Fonteles - Sim, com Wagner Braja, diretor do Espaço Cultural de Brasília. O projeto cobre sua produção entre os anos 50 e 80. Tem 80 imagens e textos sobre os críticos que primeiro escreveram sobre ele.
Num depoimento que ele me deu, conta que decidiu ser artista quando viu um caco de vidro de leite magnésia quebrado. Esses vidros eram de um azul bem forte, e ele se encantou com o brilho.
Folha - Como você se tornou um pesquisador da obra de Valentim?
Fonteles - Eu o conheci em 1977. Resolvi morar em Brasília um ano depois e fui literalmente adotado por ele e sua mulher, Lucia Valentim, que foi introdutora da arte-educação no Brasil.
Ele e a mulher queriam mudar o Brasil.

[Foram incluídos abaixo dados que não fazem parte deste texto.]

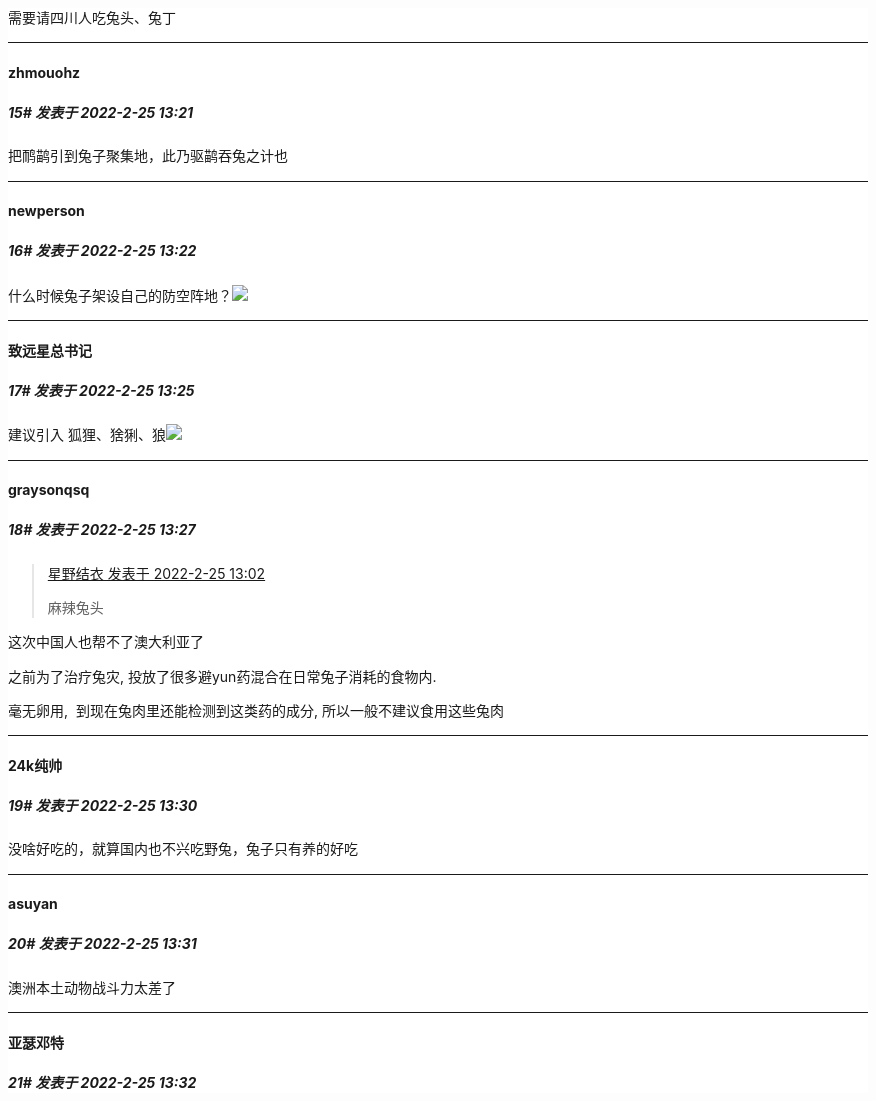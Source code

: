 需要请四川人吃兔头、兔丁

*****

####  zhmouohz  
##### 15#       发表于 2022-2-25 13:21

把鸸鹋引到兔子聚集地，此乃驱鹋吞兔之计也

*****

####  newperson  
##### 16#       发表于 2022-2-25 13:22

什么时候兔子架设自己的防空阵地？<img src="https://static.saraba1st.com/image/smiley/face2017/040.png" referrerpolicy="no-referrer">

*****

####  致远星总书记  
##### 17#       发表于 2022-2-25 13:25

建议引入 狐狸、猞猁、狼<img src="https://static.saraba1st.com/image/smiley/face2017/065.png" referrerpolicy="no-referrer">

*****

####  graysonqsq  
##### 18#       发表于 2022-2-25 13:27

<blockquote><a href="httphttps://bbs.saraba1st.com/2b/forum.php?mod=redirect&amp;goto=findpost&amp;pid=54826704&amp;ptid=2054528" target="_blank">星野结衣 发表于 2022-2-25 13:02</a>

麻辣兔头</blockquote>
这次中国人也帮不了澳大利亚了

之前为了治疗兔灾, 投放了很多避yun药混合在日常兔子消耗的食物内.

毫无卵用,  到现在兔肉里还能检测到这类药的成分, 所以一般不建议食用这些兔肉

*****

####  24k纯帅  
##### 19#       发表于 2022-2-25 13:30

没啥好吃的，就算国内也不兴吃野兔，兔子只有养的好吃

*****

####  asuyan  
##### 20#       发表于 2022-2-25 13:31

澳洲本土动物战斗力太差了

*****

####  亚瑟邓特  
##### 21#       发表于 2022-2-25 13:32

Em 1968 acabaram sendo perseguidos e expulsos da universidade.
Folha - Não há hoje um reconhecimento maior na grandeza de Rubem Valentim?
Fonteles - Isso apenas começa a acontecer. Lucia Valentim morreu no ano passado, viveu o suficiente para organizar um acervo de obras e a biblioteca de Valentim na casa em que eles moravam. Vai se tornar uma Casa de Cultura. A biblioteca tem mais de 3.000 livros sobre arte e 2.000 sobre espiritualidade em diferentes culturas.
Sinto que cresce o interesse em curadorias sobre ele. Sem querer ser bairrista, a obra de Valentim tem muito mais força do que a de Andy Warhol, que está a seu lado nas salas especiais.